===== Data to use =====
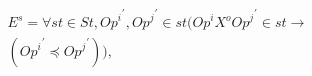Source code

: \documentclass{sig-alternate-05-2015}
\begin{document}
 \begin{align}\label{eqn:Strict}
\begin{split}
E^{s} =  \forall \mathit{st} \in \mathit{St}, {\mathit{Op}^i}^{'}, {\mathit{Op}^j}^{'} \in \mathit{st} \big( \mathit{Op}^i X^o {\mathit{Op}^j}^{'} \in \mathit{st}
\rightarrow \\ \left( {\mathit{Op}^i}^{'} \preccurlyeq {\mathit{Op}^j}^{'} \right) \big), %

\end{split}
\end{align}
\end{document}
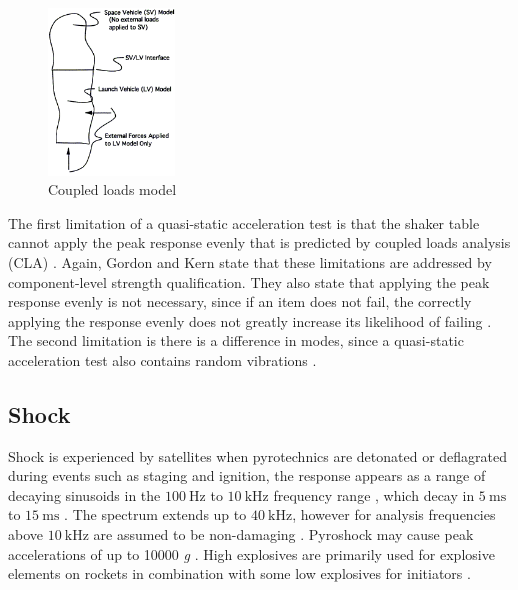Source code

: \documentclass{report}
\begin{document}
\begin{figure}[H]
  \centering
  \includegraphics[width=0.3\textwidth]{images/cla.png}
  \caption{Coupled loads model \cite{dickens2001coupled}}
  \label{fig:cla}
\end{figure}

The first limitation of a quasi-static acceleration test is that the shaker table cannot apply the peak response evenly that is predicted by coupled loads analysis (CLA) \cite{gordon2015benefits}. Again, Gordon and Kern state that these limitations are addressed by component-level strength qualification. They also state that applying the peak response evenly is not necessary, since if an item does not fail, the correctly applying the response evenly does not greatly increase its likelihood of failing \cite{gordon2015benefits}. The second limitation is there is a difference in modes, since a quasi-static acceleration test also contains random vibrations \cite{gordon2015benefits}.

\subsection{Shock}

Shock is experienced by satellites when pyrotechnics are detonated or deflagrated during events such as staging and ignition, the response appears as a range of decaying sinusoids in the $\SI{100}{\hertz}$ to $\SI{10}{\kilo\hertz}$ frequency range \cite{brown_elements_2002}, which decay in $\SI{5}{\milli\second}$ to $\SI{15}{\milli\second}$ \cite{brown_elements_2002}. The spectrum extends up to $\SI{40}{\kilo\hertz}$, however for analysis frequencies above $\SI{10}{\kilo\hertz}$ are assumed to be non-damaging \cite{bement1995manual,nasa-pyroshock}. Pyroshock may cause peak accelerations of up to 10000 \textit{g} \cite{nasa-pyroshock}. High explosives are primarily used for explosive elements on rockets in combination with some low explosives for initiators \cite{bement1995manual}.
\end{document}
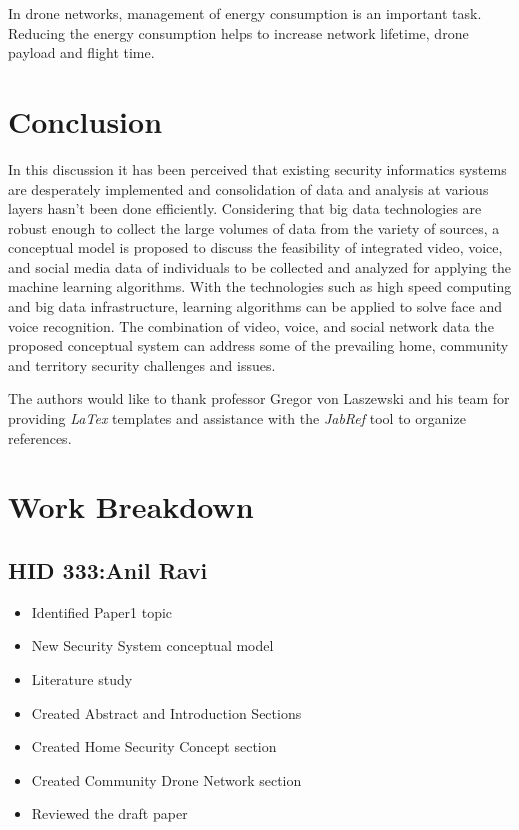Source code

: \documentclass[sigconf]{acmart}
\begin{document}
In drone networks, management of energy consumption is an important task. Reducing the energy consumption helps to increase network lifetime, drone payload and flight time\cite{Gupta2015}.


\section{Conclusion}
In this discussion it has been perceived that existing security informatics systems are desperately implemented and consolidation of data and analysis at various layers hasn't been done efficiently. Considering that big data technologies are robust enough to collect the large volumes of data from the variety of sources, a conceptual model is proposed to discuss the feasibility of integrated video, voice, and social media data of individuals to be collected and analyzed for applying the machine learning algorithms. With the technologies such as high speed computing and big data infrastructure, learning algorithms can be applied to solve face and voice recognition. The combination of video, voice, and social network data the proposed conceptual system can address some of the prevailing home, community and territory security challenges and issues.

\begin{acks}
The authors would like to thank professor Gregor von Laszewski and his team for providing \textit{LaTex} templates and assistance with the \textit{JabRef} tool to organize references.
\end{acks}


 

\appendix
\section{Work Breakdown}
\subsection{HID 333:Anil Ravi}
\begin{itemize}
  \item Identified Paper1 topic
  \item New Security System conceptual model 
  \item Literature study
  \item Created Abstract and Introduction Sections
  \item Created Home Security Concept section
  \item Created Community Drone Network section
  \item Reviewed the draft paper
\end{itemize}
\end{document}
=====
:: Problem to solve ::
Retype the entries verbatim and drop the pictures.

:: Reply to the exercise ::
Source code

: \documentclass{sig-alternate-05-2015}
\begin{document}
 \begin{align}\label{eqn:Strict}
\begin{split}
E^{s} =  \forall \mathit{st} \in \mathit{St}, {\mathit{Op}^i}^{'}, {\mathit{Op}^j}^{'} \in \mathit{st} \big( \mathit{Op}^i X^o {\mathit{Op}^j}^{'} \in \mathit{st}
\rightarrow \\ \left( {\mathit{Op}^i}^{'} \preccurlyeq {\mathit{Op}^j}^{'} \right) \big), %

\end{split}
\end{align}
\end{document}
Source code

: \documentclass{report}
\begin{document}
\begin{figure}[H]
  \centering
  \includegraphics[width=0.3\textwidth]{images/cla.png}
  \caption{Coupled loads model \cite{dickens2001coupled}}
  \label{fig:cla}
\end{figure}

The first limitation of a quasi-static acceleration test is that the shaker table cannot apply the peak response evenly that is predicted by coupled loads analysis (CLA) \cite{gordon2015benefits}. Again, Gordon and Kern state that these limitations are addressed by component-level strength qualification. They also state that applying the peak response evenly is not necessary, since if an item does not fail, the correctly applying the response evenly does not greatly increase its likelihood of failing \cite{gordon2015benefits}. The second limitation is there is a difference in modes, since a quasi-static acceleration test also contains random vibrations \cite{gordon2015benefits}.

\subsection{Shock}

Shock is experienced by satellites when pyrotechnics are detonated or deflagrated during events such as staging and ignition, the response appears as a range of decaying sinusoids in the $\SI{100}{\hertz}$ to $\SI{10}{\kilo\hertz}$ frequency range \cite{brown_elements_2002}, which decay in $\SI{5}{\milli\second}$ to $\SI{15}{\milli\second}$ \cite{brown_elements_2002}. The spectrum extends up to $\SI{40}{\kilo\hertz}$, however for analysis frequencies above $\SI{10}{\kilo\hertz}$ are assumed to be non-damaging \cite{bement1995manual,nasa-pyroshock}. Pyroshock may cause peak accelerations of up to 10000 \textit{g} \cite{nasa-pyroshock}. High explosives are primarily used for explosive elements on rockets in combination with some low explosives for initiators \cite{bement1995manual}.
\end{document}
Source code

: \documentclass[sigconf]{acmart}
\begin{document}
In drone networks, management of energy consumption is an important task. Reducing the energy consumption helps to increase network lifetime, drone payload and flight time\cite{Gupta2015}.


\section{Conclusion}
In this discussion it has been perceived that existing security informatics systems are desperately implemented and consolidation of data and analysis at various layers hasn't been done efficiently. Considering that big data technologies are robust enough to collect the large volumes of data from the variety of sources, a conceptual model is proposed to discuss the feasibility of integrated video, voice, and social media data of individuals to be collected and analyzed for applying the machine learning algorithms. With the technologies such as high speed computing and big data infrastructure, learning algorithms can be applied to solve face and voice recognition. The combination of video, voice, and social network data the proposed conceptual system can address some of the prevailing home, community and territory security challenges and issues.

\begin{acks}
The authors would like to thank professor Gregor von Laszewski and his team for providing \textit{LaTex} templates and assistance with the \textit{JabRef} tool to organize references.
\end{acks}


 

\appendix
\section{Work Breakdown}
\subsection{HID 333:Anil Ravi}
\begin{itemize}
  \item Identified Paper1 topic
  \item New Security System conceptual model 
  \item Literature study
  \item Created Abstract and Introduction Sections
  \item Created Home Security Concept section
  \item Created Community Drone Network section
  \item Reviewed the draft paper
\end{itemize}
\end{document}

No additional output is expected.